Paul himself has since disparaged McCartney as "nothing much." Still, minor doesn't necessarily mean bad. Taken simply as an unassuming evocation of "home, family, love" (as Paul summed it up), the music was certainly pleasant. (The critics' favorite description of the album seemed to be "McCartney's Nashville Skyline.")

But Paul, apparently not content to let the music speak for itself, packaged his record with a somewhat cloying collection of snapshots of Linda, the kids, the dog, the cat, and Paul himself: romping in a bathing suit, performing household chores like a real human being -- even picking his nose. Together with a self-interview inserted in British copies of the album, all this came across as self-serving propaganda to otherwise sympathetic reviewers such as Rolling Stone's Langdon Winner, who wrote:

McCartney is an album that wants desperately to convince. Its explicit and uniform message is that Paul McCartney, his wife Linda and family have found peace and happiness in a quiet home away from the city, and away from the hassles of the music business. This is a beautiful vision and, like most listeners, I wanted very much to believe it was true. On the basis of the music alone I was entirely convinced....

My problem is that all of the publicity surrounding the record makes it difficult for me to believe that McCartney is what it appears to be.... The overall effect of the McCartney literature is to turn the package into an undisguised power play.... What this material is saying is that Beatle fans should recognize that the group is totally defunct and now follow the man who was the real genius of the outfit in the first place.... I cannot help but ask if Paul is really as together as the music indicates, how could he have sunk to such bizarre tactics?

Though McCartney sold 2 million copies, Paul's popularity was in for a steep decline. It did not escape the notice of the "alternative" press that the pleasures McCartney celebrated were distinctly burgeois; and, indeed, it would increasingly seem that Paul, in abdicating the Beatles, had also abdicated from the counterculture.

McCartney first appeared on the Billboard chart on May 9, 1970, reaching #1 and spending a total of 47 weeks.

- Nicholas Schaffner, The Beatles Forever, 1978.

As self-indulgent as Two Virgins or Music for the Lions, yet marketed as pop, this struck me as a real cheat at first. But I find myself won over by its simulated offhandedness. Paul is so charming a melodist (and singer) that even though many of the songs are no more than snatches, fragments, ditties, they get across, like "Her Majesty" extended to two minutes. And though Paul's do-it-yourself instrumentals stumble now and then, the only one that winds up on its fundament is the percussion-based "Kreen-Akrore." Maybe Linda should take up the drums. She wouldn't be starting from any futher back then hubby.
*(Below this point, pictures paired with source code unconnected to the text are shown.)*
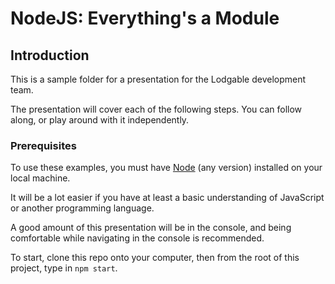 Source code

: # NodeJS: Everything's a Module

## Introduction
This is a sample folder for a presentation for the Lodgable development team.

The presentation will cover each of the following steps.  You can follow along, or play around with it independently.

### Prerequisites
To use these examples, you must have [Node](https://nodejs.org/en/) (any version) installed on your local machine.

It will be a lot easier if you have at least a basic understanding of JavaScript or another programming language.

A good amount of this presentation will be in the console, and being comfortable while navigating in the console is recommended.

To start, clone this repo onto your computer, then from the root of this project, type in `npm start`.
B

- Robert Christgau, Christgau's Record Guide, 1981.

McCartney's first solo venture recorded in part before the Beatles had officially split. McCartney is an infuriating mix of the blindingly brilliant and "amateur time." "Maybe I'm Amazed" is probably the finest ballad McCartney has ever written while the shuffling "That Would Be Something" cannot be far behind.

The recording, some of it produced on home studio equipment, varies from the stunningly direct to the positively awful -- CD does nothing to disguise the patchy edits, hiss and crude reverb fades, let alone the dreadful tape problems in "Teddy Boy," with its flutter and slipping tape/head azimuth causing drifting treble levels.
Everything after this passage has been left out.